-- Opening Marker --

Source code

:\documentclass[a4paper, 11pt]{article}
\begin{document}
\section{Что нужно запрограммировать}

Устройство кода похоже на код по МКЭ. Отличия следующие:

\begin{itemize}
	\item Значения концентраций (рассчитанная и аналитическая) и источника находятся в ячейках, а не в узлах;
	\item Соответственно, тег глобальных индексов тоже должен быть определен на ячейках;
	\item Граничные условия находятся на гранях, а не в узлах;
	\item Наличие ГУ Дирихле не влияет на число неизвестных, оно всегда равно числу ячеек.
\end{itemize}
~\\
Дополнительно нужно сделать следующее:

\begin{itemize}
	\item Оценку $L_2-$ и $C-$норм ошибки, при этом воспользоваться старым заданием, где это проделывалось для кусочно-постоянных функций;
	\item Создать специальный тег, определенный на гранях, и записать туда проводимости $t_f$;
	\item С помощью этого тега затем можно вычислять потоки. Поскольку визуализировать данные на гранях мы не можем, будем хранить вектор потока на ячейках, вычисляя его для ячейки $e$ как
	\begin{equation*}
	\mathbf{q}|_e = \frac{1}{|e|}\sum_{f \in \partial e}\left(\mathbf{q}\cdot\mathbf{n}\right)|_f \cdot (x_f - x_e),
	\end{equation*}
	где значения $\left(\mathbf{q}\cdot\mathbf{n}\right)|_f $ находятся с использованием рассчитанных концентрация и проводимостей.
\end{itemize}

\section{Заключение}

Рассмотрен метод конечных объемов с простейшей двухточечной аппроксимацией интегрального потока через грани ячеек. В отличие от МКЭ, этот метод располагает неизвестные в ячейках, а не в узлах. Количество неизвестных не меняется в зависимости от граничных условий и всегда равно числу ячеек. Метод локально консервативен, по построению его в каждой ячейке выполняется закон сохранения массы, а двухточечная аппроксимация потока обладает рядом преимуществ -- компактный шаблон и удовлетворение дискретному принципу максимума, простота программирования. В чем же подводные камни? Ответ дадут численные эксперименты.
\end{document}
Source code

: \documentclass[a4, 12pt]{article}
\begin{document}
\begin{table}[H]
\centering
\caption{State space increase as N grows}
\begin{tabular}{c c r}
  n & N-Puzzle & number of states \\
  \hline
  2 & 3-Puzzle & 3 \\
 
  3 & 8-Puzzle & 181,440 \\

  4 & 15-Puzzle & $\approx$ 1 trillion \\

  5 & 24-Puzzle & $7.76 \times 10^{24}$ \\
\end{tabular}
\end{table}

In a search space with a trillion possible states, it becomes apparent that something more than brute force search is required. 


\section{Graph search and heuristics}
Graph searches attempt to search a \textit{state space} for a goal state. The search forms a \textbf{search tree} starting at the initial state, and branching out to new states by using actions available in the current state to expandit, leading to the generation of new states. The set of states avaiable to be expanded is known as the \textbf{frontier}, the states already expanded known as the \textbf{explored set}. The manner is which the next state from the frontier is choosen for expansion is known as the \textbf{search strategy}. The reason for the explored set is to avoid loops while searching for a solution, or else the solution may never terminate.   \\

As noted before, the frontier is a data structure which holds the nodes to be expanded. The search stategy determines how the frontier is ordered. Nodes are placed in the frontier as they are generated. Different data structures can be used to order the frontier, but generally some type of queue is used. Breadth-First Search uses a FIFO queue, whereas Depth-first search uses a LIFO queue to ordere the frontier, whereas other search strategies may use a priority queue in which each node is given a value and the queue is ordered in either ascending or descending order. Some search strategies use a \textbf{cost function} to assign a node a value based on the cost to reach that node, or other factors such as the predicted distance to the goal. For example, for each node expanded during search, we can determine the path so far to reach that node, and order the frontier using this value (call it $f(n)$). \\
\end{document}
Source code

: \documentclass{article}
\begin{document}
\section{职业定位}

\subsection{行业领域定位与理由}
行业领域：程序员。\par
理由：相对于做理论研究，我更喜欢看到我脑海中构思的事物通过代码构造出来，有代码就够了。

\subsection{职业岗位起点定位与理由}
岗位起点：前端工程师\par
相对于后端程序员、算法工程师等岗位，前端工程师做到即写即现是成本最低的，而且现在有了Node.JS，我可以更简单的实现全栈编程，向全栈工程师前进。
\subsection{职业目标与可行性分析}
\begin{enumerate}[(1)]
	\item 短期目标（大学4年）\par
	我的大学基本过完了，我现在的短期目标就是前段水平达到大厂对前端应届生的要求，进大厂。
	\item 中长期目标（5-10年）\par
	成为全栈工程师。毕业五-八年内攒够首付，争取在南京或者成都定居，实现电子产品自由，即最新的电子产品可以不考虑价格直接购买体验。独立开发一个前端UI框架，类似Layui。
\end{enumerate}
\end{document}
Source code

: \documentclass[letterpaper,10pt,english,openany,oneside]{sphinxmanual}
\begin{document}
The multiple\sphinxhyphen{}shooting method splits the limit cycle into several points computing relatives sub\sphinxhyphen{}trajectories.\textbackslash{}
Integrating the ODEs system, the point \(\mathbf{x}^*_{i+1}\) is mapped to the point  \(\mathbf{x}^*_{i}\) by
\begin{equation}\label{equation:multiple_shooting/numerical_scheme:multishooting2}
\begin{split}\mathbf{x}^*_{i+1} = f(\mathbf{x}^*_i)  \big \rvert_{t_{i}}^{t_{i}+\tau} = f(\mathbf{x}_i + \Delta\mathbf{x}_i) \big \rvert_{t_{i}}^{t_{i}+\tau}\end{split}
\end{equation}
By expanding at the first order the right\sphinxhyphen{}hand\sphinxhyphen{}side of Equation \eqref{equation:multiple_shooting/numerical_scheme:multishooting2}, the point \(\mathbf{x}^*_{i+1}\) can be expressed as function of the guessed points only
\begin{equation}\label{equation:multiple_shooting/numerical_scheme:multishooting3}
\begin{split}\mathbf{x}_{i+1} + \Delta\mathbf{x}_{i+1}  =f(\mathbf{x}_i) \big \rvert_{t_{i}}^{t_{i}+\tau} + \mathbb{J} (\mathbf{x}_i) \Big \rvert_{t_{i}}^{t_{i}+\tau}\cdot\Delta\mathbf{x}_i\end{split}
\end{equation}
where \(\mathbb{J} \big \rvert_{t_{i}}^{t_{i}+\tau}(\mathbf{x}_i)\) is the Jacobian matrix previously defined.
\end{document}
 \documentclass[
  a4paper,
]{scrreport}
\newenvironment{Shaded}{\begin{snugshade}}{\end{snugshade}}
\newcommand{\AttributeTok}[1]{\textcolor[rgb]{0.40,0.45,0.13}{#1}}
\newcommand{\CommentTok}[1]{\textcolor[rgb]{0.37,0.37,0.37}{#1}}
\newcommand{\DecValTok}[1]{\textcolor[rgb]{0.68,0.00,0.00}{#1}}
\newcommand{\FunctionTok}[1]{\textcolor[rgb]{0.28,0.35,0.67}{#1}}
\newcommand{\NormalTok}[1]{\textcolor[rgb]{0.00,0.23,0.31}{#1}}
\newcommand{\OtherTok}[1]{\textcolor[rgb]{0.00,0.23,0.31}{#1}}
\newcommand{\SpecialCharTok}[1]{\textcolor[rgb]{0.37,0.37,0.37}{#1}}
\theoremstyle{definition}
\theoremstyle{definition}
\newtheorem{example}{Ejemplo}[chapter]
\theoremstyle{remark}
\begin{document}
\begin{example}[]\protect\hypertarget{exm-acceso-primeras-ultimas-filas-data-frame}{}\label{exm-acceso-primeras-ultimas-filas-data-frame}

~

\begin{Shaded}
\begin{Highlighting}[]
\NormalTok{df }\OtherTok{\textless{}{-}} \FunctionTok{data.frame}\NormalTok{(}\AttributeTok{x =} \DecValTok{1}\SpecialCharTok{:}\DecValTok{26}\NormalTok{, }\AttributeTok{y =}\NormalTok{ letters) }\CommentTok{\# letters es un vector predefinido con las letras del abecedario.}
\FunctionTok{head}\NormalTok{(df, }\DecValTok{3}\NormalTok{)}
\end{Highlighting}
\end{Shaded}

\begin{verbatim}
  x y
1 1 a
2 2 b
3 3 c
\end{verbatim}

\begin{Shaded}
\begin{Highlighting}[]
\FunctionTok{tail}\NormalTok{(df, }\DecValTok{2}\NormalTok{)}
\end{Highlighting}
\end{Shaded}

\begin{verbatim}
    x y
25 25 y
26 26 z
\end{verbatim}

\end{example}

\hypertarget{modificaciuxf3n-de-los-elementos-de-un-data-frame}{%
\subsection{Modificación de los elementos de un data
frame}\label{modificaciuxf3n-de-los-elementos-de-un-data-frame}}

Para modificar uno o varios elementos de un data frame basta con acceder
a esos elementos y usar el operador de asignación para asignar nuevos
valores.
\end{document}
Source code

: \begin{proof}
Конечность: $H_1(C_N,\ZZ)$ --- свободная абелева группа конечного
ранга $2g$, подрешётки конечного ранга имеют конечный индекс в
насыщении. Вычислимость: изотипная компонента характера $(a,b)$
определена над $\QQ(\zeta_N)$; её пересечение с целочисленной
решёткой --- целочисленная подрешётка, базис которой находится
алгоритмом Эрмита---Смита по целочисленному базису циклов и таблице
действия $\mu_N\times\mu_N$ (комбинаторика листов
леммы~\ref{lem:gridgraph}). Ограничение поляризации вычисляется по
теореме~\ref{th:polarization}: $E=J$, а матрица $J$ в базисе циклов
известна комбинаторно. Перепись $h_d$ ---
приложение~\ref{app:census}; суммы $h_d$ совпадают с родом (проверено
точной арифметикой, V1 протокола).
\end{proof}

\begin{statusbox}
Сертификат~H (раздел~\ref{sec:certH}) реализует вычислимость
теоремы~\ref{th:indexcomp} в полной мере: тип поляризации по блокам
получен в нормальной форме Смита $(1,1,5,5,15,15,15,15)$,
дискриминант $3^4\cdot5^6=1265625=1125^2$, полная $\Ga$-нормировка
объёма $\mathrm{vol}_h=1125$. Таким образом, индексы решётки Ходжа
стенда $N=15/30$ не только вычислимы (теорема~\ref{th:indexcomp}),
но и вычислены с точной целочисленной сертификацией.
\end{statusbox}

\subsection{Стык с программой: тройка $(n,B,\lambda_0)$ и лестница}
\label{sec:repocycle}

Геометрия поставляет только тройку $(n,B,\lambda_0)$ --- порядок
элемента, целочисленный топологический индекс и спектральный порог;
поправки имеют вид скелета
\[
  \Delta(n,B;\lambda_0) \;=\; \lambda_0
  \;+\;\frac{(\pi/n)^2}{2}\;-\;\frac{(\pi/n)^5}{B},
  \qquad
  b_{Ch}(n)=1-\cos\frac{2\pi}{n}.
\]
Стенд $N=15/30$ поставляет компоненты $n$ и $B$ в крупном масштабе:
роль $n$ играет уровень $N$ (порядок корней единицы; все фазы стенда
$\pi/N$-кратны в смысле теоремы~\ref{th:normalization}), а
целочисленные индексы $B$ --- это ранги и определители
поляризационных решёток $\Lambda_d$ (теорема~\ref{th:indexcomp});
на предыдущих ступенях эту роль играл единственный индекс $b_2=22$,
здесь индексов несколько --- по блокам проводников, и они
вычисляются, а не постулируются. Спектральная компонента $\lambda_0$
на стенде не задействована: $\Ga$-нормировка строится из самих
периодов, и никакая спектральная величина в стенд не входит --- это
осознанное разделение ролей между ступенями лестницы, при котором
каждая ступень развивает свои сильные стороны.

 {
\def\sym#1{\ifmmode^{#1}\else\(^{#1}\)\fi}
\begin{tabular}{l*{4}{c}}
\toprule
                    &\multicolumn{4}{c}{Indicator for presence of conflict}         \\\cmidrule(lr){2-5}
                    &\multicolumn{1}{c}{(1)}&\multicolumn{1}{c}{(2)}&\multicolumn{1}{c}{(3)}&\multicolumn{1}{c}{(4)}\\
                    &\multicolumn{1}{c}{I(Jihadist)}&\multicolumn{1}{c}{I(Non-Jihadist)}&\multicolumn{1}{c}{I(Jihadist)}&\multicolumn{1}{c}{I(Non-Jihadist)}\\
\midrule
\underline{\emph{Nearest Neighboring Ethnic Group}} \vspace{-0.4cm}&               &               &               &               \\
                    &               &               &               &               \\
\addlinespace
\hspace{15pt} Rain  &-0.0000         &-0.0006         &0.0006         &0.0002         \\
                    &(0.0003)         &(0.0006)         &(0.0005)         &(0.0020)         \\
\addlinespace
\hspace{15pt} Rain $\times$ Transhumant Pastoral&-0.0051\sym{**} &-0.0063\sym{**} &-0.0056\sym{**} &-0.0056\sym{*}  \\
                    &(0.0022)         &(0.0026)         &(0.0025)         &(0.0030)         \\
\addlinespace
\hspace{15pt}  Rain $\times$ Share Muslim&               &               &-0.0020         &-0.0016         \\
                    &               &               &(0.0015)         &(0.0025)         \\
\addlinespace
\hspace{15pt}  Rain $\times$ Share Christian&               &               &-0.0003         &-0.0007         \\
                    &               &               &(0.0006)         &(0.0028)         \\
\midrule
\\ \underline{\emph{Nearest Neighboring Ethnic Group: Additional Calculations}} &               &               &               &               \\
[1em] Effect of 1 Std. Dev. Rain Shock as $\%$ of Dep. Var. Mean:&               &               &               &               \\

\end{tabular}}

-- Closing Marker --

[WHAT TO WORK ON] List each line of the entries that holds the string "Смита".

[YOUR SOLUTION]
алгоритмом Эрмита---Смита по целочисленному базису циклов и таблице
получен в нормальной форме Смита $(1,1,5,5,15,15,15,15)$,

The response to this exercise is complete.